Hacker News new | ask | show | jobs
Webscraping with Rvest (programmingr.com)
44 points by hanginghyena 3517 days ago
8 comments

Rvest works fine with tabular data. If, however, you are working with data outside of Wikipedia, you will find that website data is very rarely available in a <table> and is instead part of a hierarchical tree, which is a pain to process/clean in R.

In such cases, working with Python/BeautifulSoup4 and importing the clean and normalized data into R will save frustration over time, even offsetting the overhead of using two languages.

I will work with any data, as soon as it is easily retrieved with some css selector. Otherwise you would have problems using any web scraping tool.
JSON is pretty easy to unpack, if you can figure out the call back that gets the data.
The primary use case for web scraping tools like Rvest is for data that doesn't have a JSON endpoint and everything is rendered serverside, or is a static web page.
> In such cases, working with Python/BeautifulSoup4

BUT Rvest is a BeautifulSoup inspired library and works pretty much the same way?

The reason why so many people were mixing Python code with R was specifically for these sort of task. Web scraping in R has really caused me to not touch another tool outside of R for a few years now and it is great.

Well done Hadley Wickham being inspired by libraries like Beautiful Soup and bringing a great tool to R.

It really looks as easy as it can get. The good part of R is that many R packages are designed in a similar way (highly specialized methods, doing a good job). Combining that with %>% makes you really efficient.
This seems really an intuitive way of getting the tables. What would be the most similar library in python for those cases where R isn't available in the system (with the permissions in some labs machines, unfortunately it takes weeks-forever to get R installed)?
I've written a few blog posts where I used Rvest to get data and R's great visualization tools to visualize it.
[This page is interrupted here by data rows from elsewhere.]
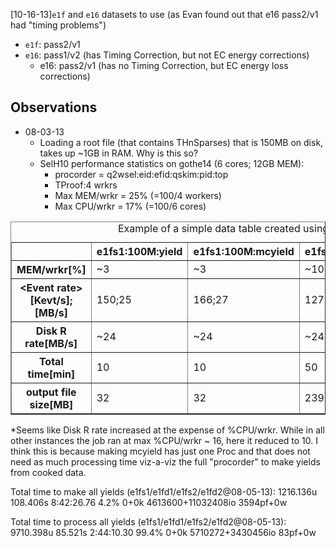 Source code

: [10-16-13]`e1f` and `e16` datasets to use (as Evan found out that e16 pass2/v1 had "timing problems")

* 	`e1f`: pass2/v1
* 	`e16`: pass1/v2 (has Timing Correction, but not EC energy corrections) 
	* e16: pass2/v1 (has no Timing Correction, but EC energy loss corrections)

## Observations
* 08-03-13
    * Loading a root file (that contains THnSparses) that is 150MB on disk, takes up ~1GB in RAM. Why is this so?
    * SelH10 performance statistics on gothe14 (6 cores; 12GB MEM):
        * procorder = q2wsel:eid:efid:qskim:pid:top
        * TProof:4 wrkrs
        * Max MEM/wrkr = 25% (=100/4 workers)
        * Max CPU/wrkr = 17% (=100/6 cores) 
<TABLE border=1>
<CAPTION>Example of a simple data table
created using HTML markup.</CAPTION>
<TR>
<TD></TD>
<TH>e1fs1:100M:yield</TH>
<TH>e1fs1:100M:mcyield</TH>
<TH>e1fs2:400M:yield</TH>   
<TH>e1fs2:400M:mcyield</TH>
</TR>
<TR>
<TH>MEM/wrkr[%]</TH>
<TD>~3</TD>
<TD>~3</TD>
<TD>~10</TD>
    <TD>~<font color="red">20</font></TD>
</TR>
<TR>
<TH>&lt;Event rate&gt;[Kevt/s];[MB/s]</TH>
<TD>150;25</TD>
<TD>166;27</TD>
<TD>127;21</TD>
<TD>167;28</TD>
</TR>
<TR>
<TH>Disk R rate[MB/s]</TH>
<TD>~24</TD>
<TD>~24</TD>
<TD>~24</TD>
<TD>~30*</TD>
</TR>
<TR>
<TH>Total time[min]</TH>
<TD>10</TD>
<TD>10</TD>
<TD>50</TD>
<TD>38</TD>
</TR>
<TR>    
<TH>output file size[MB]</TH>
<TD>32</TD>
<TD>32</TD>
<TD>239</TD>
<TD>288</TD>
</TR>
</TABLE>
*Seems like Disk R rate increased at the expense of %CPU/wrkr. While in all other instances the job ran at max %CPU/wrkr ~ 16, here it reduced to 10. I think this is because making mcyield has just one Proc and that does not need as much processing time viz-a-viz the full "procorder" to make yields from cooked data. 

Total time to make all yields (e1fs1/e1fd1/e1fs2/e1fd2@08-05-13): 1216.136u 108.406s 8:42:26.76 4.2%      0+0k 4613600+11032408io 3594pf+0w

Total time to process all yields (e1fs1/e1fd1/e1fs2/e1fd2@08-05-13): 9710.398u 85.521s 2:44:10.30 99.4%      0+0k 5710272+3430456io 83pf+0w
R has a ton of issues as a platform and language but this is a fantastic package and it has a great ecosystem for small data (the majority of data).
all of these web scraping frameworks, doesn't it tell you that the web needs more wide spread semantic markup?

<jobs-list> <job> <employer> YCombinator </employer> <position> ... </position> </job> </jobs-list>

Something like that?

I know what everyone will say, it is so terse and convoluted, but maybe something like

<ul semantic-markup="jobs"> <li semantic-markup="job"> <p semantic-markup="job-employer"> YCombinator </p> <p semantic-markup="job-position"> ... </p> </li> </ul>

Seems like a lot of work though...maybe I take that back.

If websites wanted to make their data accessible, they would create APIs. Data on websites is inaccessible for a reason.
I've had great success with Ruby/Mechanize for regular html scraping and phantomjs for dynamic page scraping.
Rvest is for webscrapping newbs. A more seasoned R person would still use PhantomJS and RSelenium as it actually collects all the page's information but Rvest only collections a portion of it. Try it on washingtonpost.com and you will see.
> Rvest is for webscrapping newbs

down voted for calling people newbs. Also it always depends on what tool works best.